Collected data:
****************************************
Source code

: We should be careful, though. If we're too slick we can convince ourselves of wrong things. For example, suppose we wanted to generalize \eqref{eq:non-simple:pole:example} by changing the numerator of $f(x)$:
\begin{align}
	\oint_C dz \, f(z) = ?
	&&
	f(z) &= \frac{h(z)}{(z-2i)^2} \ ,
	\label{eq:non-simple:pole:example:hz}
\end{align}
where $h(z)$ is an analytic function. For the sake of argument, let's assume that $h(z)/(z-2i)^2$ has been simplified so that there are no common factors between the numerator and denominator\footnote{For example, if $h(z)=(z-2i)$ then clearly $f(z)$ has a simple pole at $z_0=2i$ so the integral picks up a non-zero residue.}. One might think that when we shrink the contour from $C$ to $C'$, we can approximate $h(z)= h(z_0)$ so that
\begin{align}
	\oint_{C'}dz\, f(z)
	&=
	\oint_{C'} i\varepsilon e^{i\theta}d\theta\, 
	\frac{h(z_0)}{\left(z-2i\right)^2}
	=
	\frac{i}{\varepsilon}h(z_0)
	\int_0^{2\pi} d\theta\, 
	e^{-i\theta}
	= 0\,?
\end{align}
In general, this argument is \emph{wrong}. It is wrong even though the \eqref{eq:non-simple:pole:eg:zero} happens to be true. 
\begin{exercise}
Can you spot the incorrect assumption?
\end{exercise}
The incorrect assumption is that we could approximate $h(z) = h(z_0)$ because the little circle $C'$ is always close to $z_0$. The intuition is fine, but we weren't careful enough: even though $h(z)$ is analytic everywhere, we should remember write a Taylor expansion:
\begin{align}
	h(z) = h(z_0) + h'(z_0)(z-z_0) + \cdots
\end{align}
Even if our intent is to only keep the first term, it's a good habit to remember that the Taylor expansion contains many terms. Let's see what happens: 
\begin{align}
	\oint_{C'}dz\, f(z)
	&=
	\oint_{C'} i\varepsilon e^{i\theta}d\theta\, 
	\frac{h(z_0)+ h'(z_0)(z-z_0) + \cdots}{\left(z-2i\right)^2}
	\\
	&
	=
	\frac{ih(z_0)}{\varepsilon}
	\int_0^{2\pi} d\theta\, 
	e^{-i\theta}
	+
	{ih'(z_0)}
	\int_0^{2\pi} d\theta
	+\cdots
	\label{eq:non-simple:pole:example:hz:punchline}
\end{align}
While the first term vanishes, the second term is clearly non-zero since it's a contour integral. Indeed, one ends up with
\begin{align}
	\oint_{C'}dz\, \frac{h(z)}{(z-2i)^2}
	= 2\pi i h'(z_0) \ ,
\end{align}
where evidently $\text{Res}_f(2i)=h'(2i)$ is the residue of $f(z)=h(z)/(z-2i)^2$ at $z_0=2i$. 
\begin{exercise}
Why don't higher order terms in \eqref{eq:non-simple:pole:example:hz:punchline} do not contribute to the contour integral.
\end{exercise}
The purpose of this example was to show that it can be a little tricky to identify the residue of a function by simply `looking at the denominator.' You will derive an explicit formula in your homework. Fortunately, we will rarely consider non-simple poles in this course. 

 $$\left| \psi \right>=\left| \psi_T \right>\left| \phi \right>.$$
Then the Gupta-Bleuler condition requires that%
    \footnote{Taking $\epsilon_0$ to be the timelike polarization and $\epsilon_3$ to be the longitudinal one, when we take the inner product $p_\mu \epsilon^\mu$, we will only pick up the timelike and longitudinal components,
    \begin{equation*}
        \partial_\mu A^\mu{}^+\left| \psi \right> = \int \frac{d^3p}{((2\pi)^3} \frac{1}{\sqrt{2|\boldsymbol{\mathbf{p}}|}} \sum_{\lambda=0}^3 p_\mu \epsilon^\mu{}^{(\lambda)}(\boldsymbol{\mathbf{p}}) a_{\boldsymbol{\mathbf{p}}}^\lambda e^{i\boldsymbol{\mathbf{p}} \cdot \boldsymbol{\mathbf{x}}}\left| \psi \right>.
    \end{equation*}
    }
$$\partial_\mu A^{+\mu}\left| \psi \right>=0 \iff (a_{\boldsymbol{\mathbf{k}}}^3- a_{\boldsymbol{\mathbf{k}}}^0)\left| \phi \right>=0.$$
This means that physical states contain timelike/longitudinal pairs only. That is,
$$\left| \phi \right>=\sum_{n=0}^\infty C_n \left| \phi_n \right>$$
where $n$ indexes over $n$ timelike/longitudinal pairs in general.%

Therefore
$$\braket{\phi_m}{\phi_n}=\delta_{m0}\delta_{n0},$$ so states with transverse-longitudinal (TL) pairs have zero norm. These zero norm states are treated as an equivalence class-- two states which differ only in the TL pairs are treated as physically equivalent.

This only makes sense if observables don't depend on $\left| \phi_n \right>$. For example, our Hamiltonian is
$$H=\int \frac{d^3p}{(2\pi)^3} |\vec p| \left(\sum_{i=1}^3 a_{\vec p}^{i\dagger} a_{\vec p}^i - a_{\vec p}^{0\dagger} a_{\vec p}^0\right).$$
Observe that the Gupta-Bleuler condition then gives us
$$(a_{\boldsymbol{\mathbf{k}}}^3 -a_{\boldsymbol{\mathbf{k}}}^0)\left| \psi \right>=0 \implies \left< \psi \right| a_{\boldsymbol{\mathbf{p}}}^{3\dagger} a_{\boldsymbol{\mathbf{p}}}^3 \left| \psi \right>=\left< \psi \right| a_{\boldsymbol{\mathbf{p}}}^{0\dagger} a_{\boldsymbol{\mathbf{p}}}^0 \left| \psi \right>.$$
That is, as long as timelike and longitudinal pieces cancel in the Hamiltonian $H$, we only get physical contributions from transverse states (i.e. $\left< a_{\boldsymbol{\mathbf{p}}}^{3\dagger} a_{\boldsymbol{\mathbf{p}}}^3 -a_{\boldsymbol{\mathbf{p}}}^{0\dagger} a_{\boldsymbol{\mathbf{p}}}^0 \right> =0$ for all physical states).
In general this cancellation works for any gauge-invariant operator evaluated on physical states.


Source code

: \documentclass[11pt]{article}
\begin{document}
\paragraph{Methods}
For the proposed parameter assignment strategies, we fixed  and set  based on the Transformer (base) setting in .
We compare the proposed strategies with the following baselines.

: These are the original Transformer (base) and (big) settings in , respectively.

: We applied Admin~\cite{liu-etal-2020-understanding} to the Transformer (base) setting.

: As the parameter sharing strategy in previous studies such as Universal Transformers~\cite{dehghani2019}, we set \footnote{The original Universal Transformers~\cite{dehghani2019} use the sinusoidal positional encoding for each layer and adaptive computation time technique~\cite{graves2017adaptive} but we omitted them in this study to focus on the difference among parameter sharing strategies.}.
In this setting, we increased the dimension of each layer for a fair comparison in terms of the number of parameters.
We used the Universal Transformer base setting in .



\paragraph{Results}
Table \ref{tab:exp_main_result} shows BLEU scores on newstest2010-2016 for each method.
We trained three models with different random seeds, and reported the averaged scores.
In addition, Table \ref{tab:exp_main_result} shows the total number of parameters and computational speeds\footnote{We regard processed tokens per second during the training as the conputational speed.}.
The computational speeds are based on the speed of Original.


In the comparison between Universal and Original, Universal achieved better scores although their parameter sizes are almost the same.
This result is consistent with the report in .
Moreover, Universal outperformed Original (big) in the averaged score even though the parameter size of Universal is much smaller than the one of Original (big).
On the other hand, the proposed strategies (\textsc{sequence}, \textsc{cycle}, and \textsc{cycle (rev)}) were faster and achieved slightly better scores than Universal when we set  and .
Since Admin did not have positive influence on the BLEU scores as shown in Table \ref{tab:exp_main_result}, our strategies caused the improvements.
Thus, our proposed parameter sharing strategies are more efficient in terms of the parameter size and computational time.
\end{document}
****************************************
#### WHAT THE TASK ASKS:
Produce an exact copy of all the records.

#### SOLUTION TO THE EXERCISE:
Source code

: We should be careful, though. If we're too slick we can convince ourselves of wrong things. For example, suppose we wanted to generalize \eqref{eq:non-simple:pole:example} by changing the numerator of $f(x)$:
\begin{align}
	\oint_C dz \, f(z) = ?
	&&
	f(z) &= \frac{h(z)}{(z-2i)^2} \ ,
	\label{eq:non-simple:pole:example:hz}
\end{align}
where $h(z)$ is an analytic function. For the sake of argument, let's assume that $h(z)/(z-2i)^2$ has been simplified so that there are no common factors between the numerator and denominator\footnote{For example, if $h(z)=(z-2i)$ then clearly $f(z)$ has a simple pole at $z_0=2i$ so the integral picks up a non-zero residue.}. One might think that when we shrink the contour from $C$ to $C'$, we can approximate $h(z)= h(z_0)$ so that
\begin{align}
	\oint_{C'}dz\, f(z)
	&=
	\oint_{C'} i\varepsilon e^{i\theta}d\theta\, 
	\frac{h(z_0)}{\left(z-2i\right)^2}
	=
	\frac{i}{\varepsilon}h(z_0)
	\int_0^{2\pi} d\theta\, 
	e^{-i\theta}
	= 0\,?
\end{align}
In general, this argument is \emph{wrong}. It is wrong even though the \eqref{eq:non-simple:pole:eg:zero} happens to be true. 
\begin{exercise}
Can you spot the incorrect assumption?
\end{exercise}
The incorrect assumption is that we could approximate $h(z) = h(z_0)$ because the little circle $C'$ is always close to $z_0$. The intuition is fine, but we weren't careful enough: even though $h(z)$ is analytic everywhere, we should remember write a Taylor expansion:
\begin{align}
	h(z) = h(z_0) + h'(z_0)(z-z_0) + \cdots
\end{align}
Even if our intent is to only keep the first term, it's a good habit to remember that the Taylor expansion contains many terms. Let's see what happens: 
\begin{align}
	\oint_{C'}dz\, f(z)
	&=
	\oint_{C'} i\varepsilon e^{i\theta}d\theta\, 
	\frac{h(z_0)+ h'(z_0)(z-z_0) + \cdots}{\left(z-2i\right)^2}
	\\
	&
	=
	\frac{ih(z_0)}{\varepsilon}
	\int_0^{2\pi} d\theta\, 
	e^{-i\theta}
	+
	{ih'(z_0)}
	\int_0^{2\pi} d\theta
	+\cdots
	\label{eq:non-simple:pole:example:hz:punchline}
\end{align}
While the first term vanishes, the second term is clearly non-zero since it's a contour integral. Indeed, one ends up with
\begin{align}
	\oint_{C'}dz\, \frac{h(z)}{(z-2i)^2}
	= 2\pi i h'(z_0) \ ,
\end{align}
where evidently $\text{Res}_f(2i)=h'(2i)$ is the residue of $f(z)=h(z)/(z-2i)^2$ at $z_0=2i$. 
\begin{exercise}
Why don't higher order terms in \eqref{eq:non-simple:pole:example:hz:punchline} do not contribute to the contour integral.
\end{exercise}
The purpose of this example was to show that it can be a little tricky to identify the residue of a function by simply `looking at the denominator.' You will derive an explicit formula in your homework. Fortunately, we will rarely consider non-simple poles in this course. 

 $$\left| \psi \right>=\left| \psi_T \right>\left| \phi \right>.$$
Then the Gupta-Bleuler condition requires that%
    \footnote{Taking $\epsilon_0$ to be the timelike polarization and $\epsilon_3$ to be the longitudinal one, when we take the inner product $p_\mu \epsilon^\mu$, we will only pick up the timelike and longitudinal components,
    \begin{equation*}
        \partial_\mu A^\mu{}^+\left| \psi \right> = \int \frac{d^3p}{((2\pi)^3} \frac{1}{\sqrt{2|\boldsymbol{\mathbf{p}}|}} \sum_{\lambda=0}^3 p_\mu \epsilon^\mu{}^{(\lambda)}(\boldsymbol{\mathbf{p}}) a_{\boldsymbol{\mathbf{p}}}^\lambda e^{i\boldsymbol{\mathbf{p}} \cdot \boldsymbol{\mathbf{x}}}\left| \psi \right>.
    \end{equation*}
    }
$$\partial_\mu A^{+\mu}\left| \psi \right>=0 \iff (a_{\boldsymbol{\mathbf{k}}}^3- a_{\boldsymbol{\mathbf{k}}}^0)\left| \phi \right>=0.$$
This means that physical states contain timelike/longitudinal pairs only. That is,
$$\left| \phi \right>=\sum_{n=0}^\infty C_n \left| \phi_n \right>$$
where $n$ indexes over $n$ timelike/longitudinal pairs in general.%

Therefore
$$\braket{\phi_m}{\phi_n}=\delta_{m0}\delta_{n0},$$ so states with transverse-longitudinal (TL) pairs have zero norm. These zero norm states are treated as an equivalence class-- two states which differ only in the TL pairs are treated as physically equivalent.

This only makes sense if observables don't depend on $\left| \phi_n \right>$. For example, our Hamiltonian is
$$H=\int \frac{d^3p}{(2\pi)^3} |\vec p| \left(\sum_{i=1}^3 a_{\vec p}^{i\dagger} a_{\vec p}^i - a_{\vec p}^{0\dagger} a_{\vec p}^0\right).$$
Observe that the Gupta-Bleuler condition then gives us
$$(a_{\boldsymbol{\mathbf{k}}}^3 -a_{\boldsymbol{\mathbf{k}}}^0)\left| \psi \right>=0 \implies \left< \psi \right| a_{\boldsymbol{\mathbf{p}}}^{3\dagger} a_{\boldsymbol{\mathbf{p}}}^3 \left| \psi \right>=\left< \psi \right| a_{\boldsymbol{\mathbf{p}}}^{0\dagger} a_{\boldsymbol{\mathbf{p}}}^0 \left| \psi \right>.$$
That is, as long as timelike and longitudinal pieces cancel in the Hamiltonian $H$, we only get physical contributions from transverse states (i.e. $\left< a_{\boldsymbol{\mathbf{p}}}^{3\dagger} a_{\boldsymbol{\mathbf{p}}}^3 -a_{\boldsymbol{\mathbf{p}}}^{0\dagger} a_{\boldsymbol{\mathbf{p}}}^0 \right> =0$ for all physical states).
In general this cancellation works for any gauge-invariant operator evaluated on physical states.


Source code

: \documentclass[11pt]{article}
\begin{document}
\paragraph{Methods}
For the proposed parameter assignment strategies, we fixed  and set  based on the Transformer (base) setting in .
We compare the proposed strategies with the following baselines.

: These are the original Transformer (base) and (big) settings in , respectively.

: We applied Admin~\cite{liu-etal-2020-understanding} to the Transformer (base) setting.

: As the parameter sharing strategy in previous studies such as Universal Transformers~\cite{dehghani2019}, we set \footnote{The original Universal Transformers~\cite{dehghani2019} use the sinusoidal positional encoding for each layer and adaptive computation time technique~\cite{graves2017adaptive} but we omitted them in this study to focus on the difference among parameter sharing strategies.}.
In this setting, we increased the dimension of each layer for a fair comparison in terms of the number of parameters.
We used the Universal Transformer base setting in .



\paragraph{Results}
Table \ref{tab:exp_main_result} shows BLEU scores on newstest2010-2016 for each method.
We trained three models with different random seeds, and reported the averaged scores.
In addition, Table \ref{tab:exp_main_result} shows the total number of parameters and computational speeds\footnote{We regard processed tokens per second during the training as the conputational speed.}.
The computational speeds are based on the speed of Original.


In the comparison between Universal and Original, Universal achieved better scores although their parameter sizes are almost the same.
This result is consistent with the report in .
Moreover, Universal outperformed Original (big) in the averaged score even though the parameter size of Universal is much smaller than the one of Original (big).
On the other hand, the proposed strategies (\textsc{sequence}, \textsc{cycle}, and \textsc{cycle (rev)}) were faster and achieved slightly better scores than Universal when we set  and .
Since Admin did not have positive influence on the BLEU scores as shown in Table \ref{tab:exp_main_result}, our strategies caused the improvements.
Thus, our proposed parameter sharing strategies are more efficient in terms of the parameter size and computational time.
\end{document}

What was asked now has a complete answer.